3000 tags take a lot of room compared to a small typical C source
file...

The soft-tagging/soft-branching feature allows one to define tags/
branches
using a BRANCH+DATE setting. This is a tremendous step forward to CVS
server,
allowing it to out perform any other SCM system in tagging/branching
time.  It
also allows for the first time in CVS to keep accurate track of when
was a TAG
logically done. Before soft-tagging, one could only try to guess the
Tag's date
from looking at all the files where the tag was included.

This method works, since over 95% of tags/branches in typical project
the
tag/branch is for the same BRANCH+DATE for all its files.
The soft-tagging/soft-branching still leaves in tact the regular
manual
tagging (now referred as 'hard-tags' and 'hard-branches'...).

Soft-tagging is designed to live well together side-by-side with
hard-tagging. It even allows using mixed-mode tags: if you added a
soft-tag for
the whole repository (300K files) and now you want to manually move
the tag on
2 of the files, you can simple do a hard-tag on these two files to
override the
soft-tag!

The implementation originates in code from the newtags2 patch
available on the
Savannah.gnu.org CVS server, extending the concept of built-in
(calculated)
tags.

This is also related to the slow check-out problem, discussed below.

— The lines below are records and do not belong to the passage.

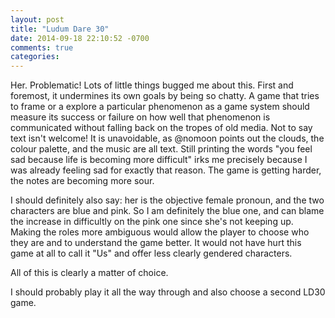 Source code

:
 ```yaml
---
layout: post
title: "Ludum Dare 30"
date: 2014-09-18 22:10:52 -0700
comments: true
categories: 
---
```


Her. Problematic! Lots of little things bugged me about this. First and foremost,
it undermines its own goals by being so chatty. A game that tries to frame or a
explore a particular phenomenon as a game system should measure its success or
failure on how well that phenomenon is communicated without falling back on the
tropes of old media. Not to say text isn't welcome! It is unavoidable, as @nomoon
points out the clouds, the colour palette, and the music are all text. Still
printing the words "you feel sad because life is becoming more difficult" irks
me precisely because I was already feeling sad for exactly that reason. The
game is getting harder, the notes are becoming more sour.

I should definitely also say: her is the objective female pronoun, and the two
characters are blue and pink. So I am definitely the blue one, and can blame the
increase in difficultly on the pink one since she's not keeping up. Making the
roles more ambiguous would allow the player to choose who they are and to understand
the game better. It would not have hurt this game at all to call it "Us" and offer
less clearly gendered characters.

All of this is clearly a matter of choice.

I should probably play it all the way through and also choose a second
LD30 game.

The design outline is at the end of this email.

TESTS: sanity.sh test name: soft-tags.
CONFIG: CVSROOT/stags: define here the soft-tags and soft-branches.
COMPATIBILITY: all clients

-----------------------------------------------------------------
Problem: binary files merging complains on conflict even when
identical
Solution: corrected behavior in merging binary identical files

We understand that Binary files cannot be merged when there are REAL
conflicts. The problem is that CVS does not handle binary files merges
even
when the files are 100% identical and there is no real conflict!  In
text
files, if you do 'cvs update' and the server has a new revision which
is
identical to your locally modified revision, cvs will say: "Changes
already in
file".

So we also made binary file merge check if the locally modified file
is 100%
identical to the newly merged file. If so - it will allow the merge.

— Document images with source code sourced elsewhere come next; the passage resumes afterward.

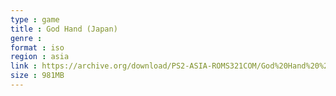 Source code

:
 ```yaml
---
type : game
title : God Hand (Japan)
genre : 
format : iso
region : asia
link : https://archive.org/download/PS2-ASIA-ROMS321COM/God%20Hand%20%28Japan%29.7z
size : 981MB
---
```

TESTS: sanity.sh test name: binarymerge
CONFIG: CVSROOT/config: MergeBinaryIdentical=y MergeAddToNonDead=y
COMPATIBILITY: all clients

-----------------------------------------------------------------
Problem: 'cvs up -j -j' incorrect behavior when adding a file to
trunk,
  and later on to branch.
Solution: fixed logical bug related to the way CVS creates revisions
  for new files on trunk and branches.

Jungo's automated merging system requires 'cvs up -j -j' to always
work 100%
correctly. With plain CVS it worked correctly 98% of the time, leaving
few small
issues handled incorrectly.
This issue is fixed by always starting with a dead revision - possibly
having
revision 1.1 dead. CVS 1.12.13 added dead revision on branch, which
partly
solves this issue, but still left some cases uncovered.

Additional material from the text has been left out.